La
metáfora de la vida como camino seguramente nos resulta familiar. Es probable
que la hayamos leído en infinidad de textos escritos y también que la hayamos
escuchado de boca de nuestros mayores y de otras personas que la utilizan, por
ejemplo, cuando nos quieren dar un consejo y se ponen serias.
Vicentico
dice en una de sus canciones: “Los caminos de la vida no son lo que yo esperaba;
no son lo que yo creía; no son lo que imaginaba…” Y como él, siempre hubo y
seguirá habiendo, por suerte, músicos, poetas, escritores, pensadores y
místicos que nos hablan de los caminos de la vida ampliando con sus voces el
alcance y la riqueza de esa metáfora tan usual.
Los
caminos de la vida… Hoy, pensando en ellos y en cómo tantas veces nos conducen
a lugares del alma que desconocíamos por completo, me puse a rememorar
distintas experiencias de mi vida que me marcaron, alternadamente, con dos
sellos indelebles: el dolor y la alegría.
Tanto
uno como la otra me dejaron enseñanzas que no olvidaré jamás.
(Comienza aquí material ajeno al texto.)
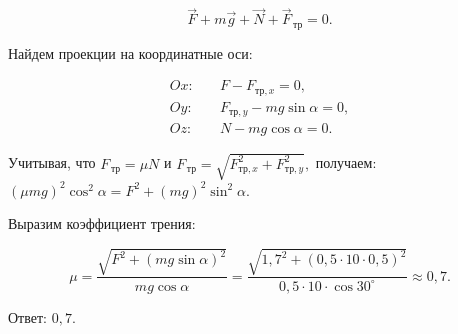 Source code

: \documentclass[12pt,a4paper]{article}
\begin{document}
{\[\overrightarrow{F} + m\vec g + \vec N + \vec F_{\,\text{тр}}=0.\]
 
Найдем проекции на координатные оси:

\[\begin{aligned} Ox:&\quad F-F_{\text{тр},x}=0,\\Oy:&\quad F_{\text{тр},y}-mg\sin\alpha=0,\\Oz:&\quad N-mg\cos\alpha=0.\end{aligned}\]

Учитывая, что $F_{\,\text{тр}}=\mu N$ и $F_{\,\text{тр}}= \sqrt{F_{\text{тр},x}^{2}+F_{\text{тр},y}^{2}} ,$ получаем: $( \mu m g ) ^2 \cos ^2 \alpha =F ^2 + ( mg ) ^2 \sin ^2 \alpha .$

Выразим коэффициент трения:

\[\mu= \frac{\sqrt{F ^2 + ( mg \sin \alpha ) ^2}}{mg \cos \alpha} = \frac{\sqrt{1{,}7 ^2 + ( 0{,}5 \cdot 10 \cdot 0{,}5 ) ^2}}{0{,}5 \cdot 10 \cdot \cos 30 ^\circ} \approx 0{,}7.\]

Ответ: $0{,}7$.
}
\end{document}
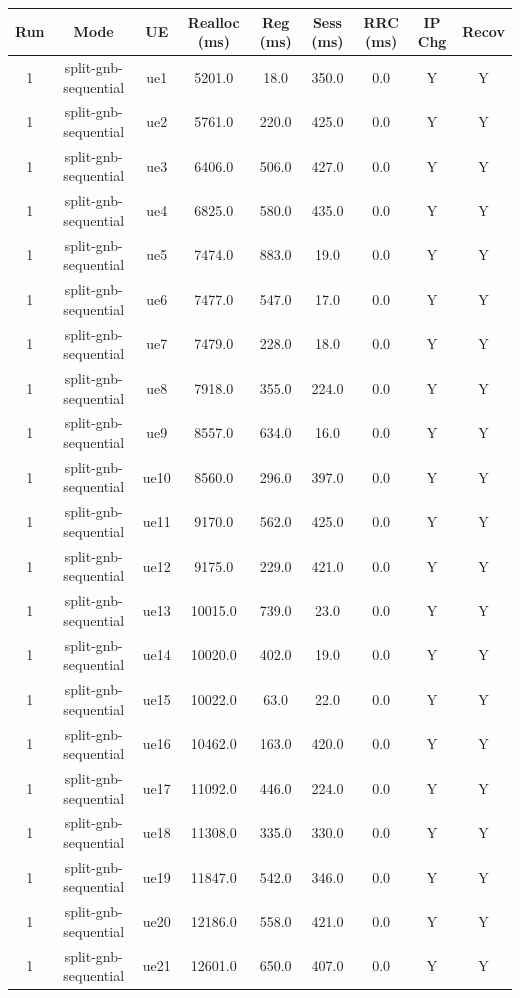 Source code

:\begin{table}[ht]
\centering
\begin{tabular}{|c|c|c|c|c|c|c|c|c|}
\hline
Run & Mode & UE & Realloc (ms) & Reg (ms) & Sess (ms) & RRC (ms) & IP Chg & Recov \\
\hline
1 & split-gnb-sequential & ue1 & 5201.0 & 18.0 & 350.0 & 0.0 & Y & Y \\
1 & split-gnb-sequential & ue2 & 5761.0 & 220.0 & 425.0 & 0.0 & Y & Y \\
1 & split-gnb-sequential & ue3 & 6406.0 & 506.0 & 427.0 & 0.0 & Y & Y \\
1 & split-gnb-sequential & ue4 & 6825.0 & 580.0 & 435.0 & 0.0 & Y & Y \\
1 & split-gnb-sequential & ue5 & 7474.0 & 883.0 & 19.0 & 0.0 & Y & Y \\
1 & split-gnb-sequential & ue6 & 7477.0 & 547.0 & 17.0 & 0.0 & Y & Y \\
1 & split-gnb-sequential & ue7 & 7479.0 & 228.0 & 18.0 & 0.0 & Y & Y \\
1 & split-gnb-sequential & ue8 & 7918.0 & 355.0 & 224.0 & 0.0 & Y & Y \\
1 & split-gnb-sequential & ue9 & 8557.0 & 634.0 & 16.0 & 0.0 & Y & Y \\
1 & split-gnb-sequential & ue10 & 8560.0 & 296.0 & 397.0 & 0.0 & Y & Y \\
1 & split-gnb-sequential & ue11 & 9170.0 & 562.0 & 425.0 & 0.0 & Y & Y \\
1 & split-gnb-sequential & ue12 & 9175.0 & 229.0 & 421.0 & 0.0 & Y & Y \\
1 & split-gnb-sequential & ue13 & 10015.0 & 739.0 & 23.0 & 0.0 & Y & Y \\
1 & split-gnb-sequential & ue14 & 10020.0 & 402.0 & 19.0 & 0.0 & Y & Y \\
1 & split-gnb-sequential & ue15 & 10022.0 & 63.0 & 22.0 & 0.0 & Y & Y \\
1 & split-gnb-sequential & ue16 & 10462.0 & 163.0 & 420.0 & 0.0 & Y & Y \\
1 & split-gnb-sequential & ue17 & 11092.0 & 446.0 & 224.0 & 0.0 & Y & Y \\
1 & split-gnb-sequential & ue18 & 11308.0 & 335.0 & 330.0 & 0.0 & Y & Y \\
1 & split-gnb-sequential & ue19 & 11847.0 & 542.0 & 346.0 & 0.0 & Y & Y \\
1 & split-gnb-sequential & ue20 & 12186.0 & 558.0 & 421.0 & 0.0 & Y & Y \\
1 & split-gnb-sequential & ue21 & 12601.0 & 650.0 & 407.0 & 0.0 & Y & Y \\

\end{tabular}
\end{table}
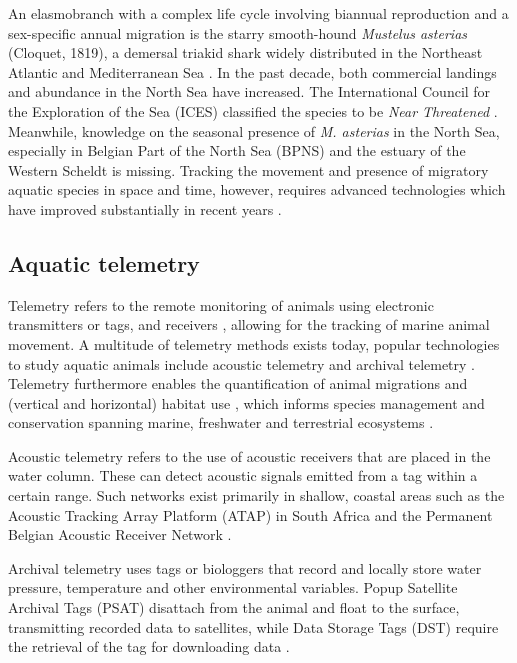 \documentclass[
  authoryear,
  review,
  3p]{elsarticle}
\begin{document}
An elasmobranch with a complex life cycle involving biannual
reproduction and a sex-specific annual migration is the starry
smooth-hound \emph{Mustelus asterias} (Cloquet, 1819), a demersal
triakid shark widely distributed in the Northeast Atlantic and
Mediterranean Sea \citep{breve_2016, griffiths_2020}. In the past
decade, both commercial landings \citep{ices_2022, bitonporsmoguer_2022}
and abundance in the North Sea \citep{mccullyphillips_2015} have
increased. The International Council for the Exploration of the Sea
(ICES) classified the species to be \emph{Near Threatened}
\citep{ices_2022}. Meanwhile, knowledge on the seasonal presence of
\emph{M. asterias} in the North Sea, especially in Belgian Part of the
North Sea (BPNS) and the estuary of the Western Scheldt is missing.
Tracking the movement and presence of migratory aquatic species in space
and time, however, requires advanced technologies which have improved
substantially in recent years \citep{whoriskey_2019}.

\hypertarget{aquatic-telemetry}{%
\subsection{Aquatic telemetry}\label{aquatic-telemetry}}

Telemetry refers to the remote monitoring of animals using electronic
transmitters or tags, and receivers \citep{whoriskey_2019}, allowing for
the tracking of marine animal movement. A multitude of telemetry methods
exists today, popular technologies to study aquatic animals include
acoustic telemetry and archival telemetry \citep{thorstad_2013}.
Telemetry furthermore enables the quantification of animal migrations
and (vertical and horizontal) habitat use \citep{hussey_2015}, which
informs species management and conservation spanning marine, freshwater
and terrestrial ecosystems \citep{beger_2010}.

Acoustic telemetry refers to the use of acoustic receivers that are
placed in the water column. These can detect acoustic signals emitted
from a tag within a certain range. Such networks exist primarily in
shallow, coastal areas \citep{hussey_2015} such as the Acoustic Tracking
Array Platform (ATAP) in South Africa \citep{cowley_2017} and the
Permanent Belgian Acoustic Receiver Network
\citep[PBARN,][]{reubens_2019}.

Archival telemetry uses tags or biologgers that record and locally store
water pressure, temperature and other environmental variables. Popup
Satellite Archival Tags (PSAT) disattach from the animal and float to
the surface, transmitting recorded data to satellites, while Data
Storage Tags (DST) require the retrieval of the tag for downloading data
\citep{thorstad_2013}.
\end{document}
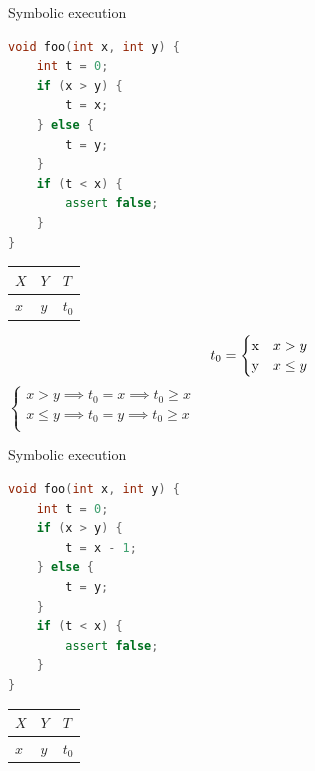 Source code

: \documentclass{beamer}
\begin{document}
\begin{frame}[fragile]{Symbolic execution}
\begin{minipage}{0.49\textwidth}
\begin{lstlisting}[language=C++]
void foo(int x, int y) {
    int t = 0;
    if (x > y) {
        t = x;
    } else {
        t = y;
    }
    if (t < x) {
        assert false;
    }
}
\end{lstlisting}
\end{minipage}
\hfill
\begin{minipage}{0.49\textwidth}
\begin{center}
\begin{tabular}{ | l | l | l | }
\hline
$X$ & $Y$ & $T$ \\
\hline
$x$ & $y$ & $t_0$ \\
\hline
\end{tabular}
\begin{equation*}
t_0 =
    \begin{cases}
    $x$ &\text{$x > y$}\\
    $y$ &\text{$x \le y$}
    \end{cases}
\end{equation*}
$\left\{
\begin{array}{l}
x > y \implies t_0 = x \implies t_0 \ge x \\
x \le y \implies t_0 = y \implies t_0 \ge x \\
\end{array}
\right.$
\end{center}
\end{minipage}
\end{frame}

\begin{frame}[fragile]{Symbolic execution}
\begin{minipage}{0.49\textwidth}
\begin{lstlisting}[language=C++]
void foo(int x, int y) {
    int t = 0;
    if (x > y) {
        t = x - 1;
    } else {
        t = y;
    }
    if (t < x) {
        assert false;
    }
}
\end{lstlisting}
\end{minipage}
\hfill
\begin{minipage}{0.49\textwidth}
\begin{center}
\begin{tabular}{ | l | l | l | }
\hline
$X$ & $Y$ & $T$ \\
\hline
$x$ & $y$ & $t_0$ \\
\hline
\end{tabular}
\end{center}
\end{minipage}
\end{frame}
\end{document}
Y cuando,
incansablemente, vuelvo a preguntarme por el sentido del sufrimiento, después
de andar un rato por los laberintos de mi mente como perro que se muerde la
cola, suelo concluir que tal vez jamás llegaré a entender por qué el dolor forma
parte de la existencia con la misma solidez constitutiva que el placer, pero en
cambio puedo percibir con total claridad cómo cumple un papel clave en la
maduración y el desarrollo de la vida humana.
El sufrimiento
y el dolor pueden concebirse como sinónimos, o pueden diferenciarse uno del
otro según quién los defina. Sin embargo, todos nosotros, antes o después,
sabemos de qué hablamos cuando hablamos del sufrimiento o del dolor.
Gracias
a Dios, también nos es posible reconocer aquellos momentos o aquellas personas
que constituyen descansos en el camino de nuestra vida.
Yo
lo viví hace poco, cuando un fuerte viraje de los vientos de mi vida me apartó
del camino que venía transitando y me depositó en playas desconocidas para mí
hasta entonces.
Al
principio me froté los ojos porque el nuevo paisaje era de una nitidez
abrumadora y yo estaba habituada a la neblina que me había acompañado durante
mucho tiempo, protegiéndome, sin duda, pero impidiéndome ver tanto hacia adelante
como hacia el interior de mi corazón.
Y
poco a poco, detrás de los arbustos, entre espina y espina, desde el mar de mi
desconcierto y las olas de mis dudas, fueron surgiendo y emergiendo estas
criaturas, humanas todas, que me tendieron sus manos, casi sin conocerme, solo
porque sí, porque son así, bondadosas y sensibles; porque contemplaron el
brillo de mis lágrimas sin intentar descifrar su origen y prestaron atención a
mis palabras, cuando las pude pronunciar.
Estas
criaturas –tan gloriosamente humanas- no forman parte de mi pasado y ciertamente
el futuro no les empaña la vista. Tienen distintas edades; sus ideas son de
diferentes colores; sus risas suenan con diversos sonidos. El lenguaje con que me hablan es claro e incluye
palabras de consuelo y de aliento; abrazos fraternales, silencios respetuosos y
presencia oportuna.
Estas
criaturas, estas personas que sin prisa y sin pausa se van poniendo a la par de
mis pasos en este nuevo camino que he emprendido, son valiosos y geniales
descansos que me permiten sacudir el alma para librarla de cáscaras y de
máscaras; para renovar sus fibras y hacer que hoy –o mañana, qué más da-
vuelvan a vibrar.
Y
ustedes, queridos oyentes: ¿tienen a su alrededor personas que son descansos en
el camino de su vida? ¿Quiénes son? ¿Cómo son?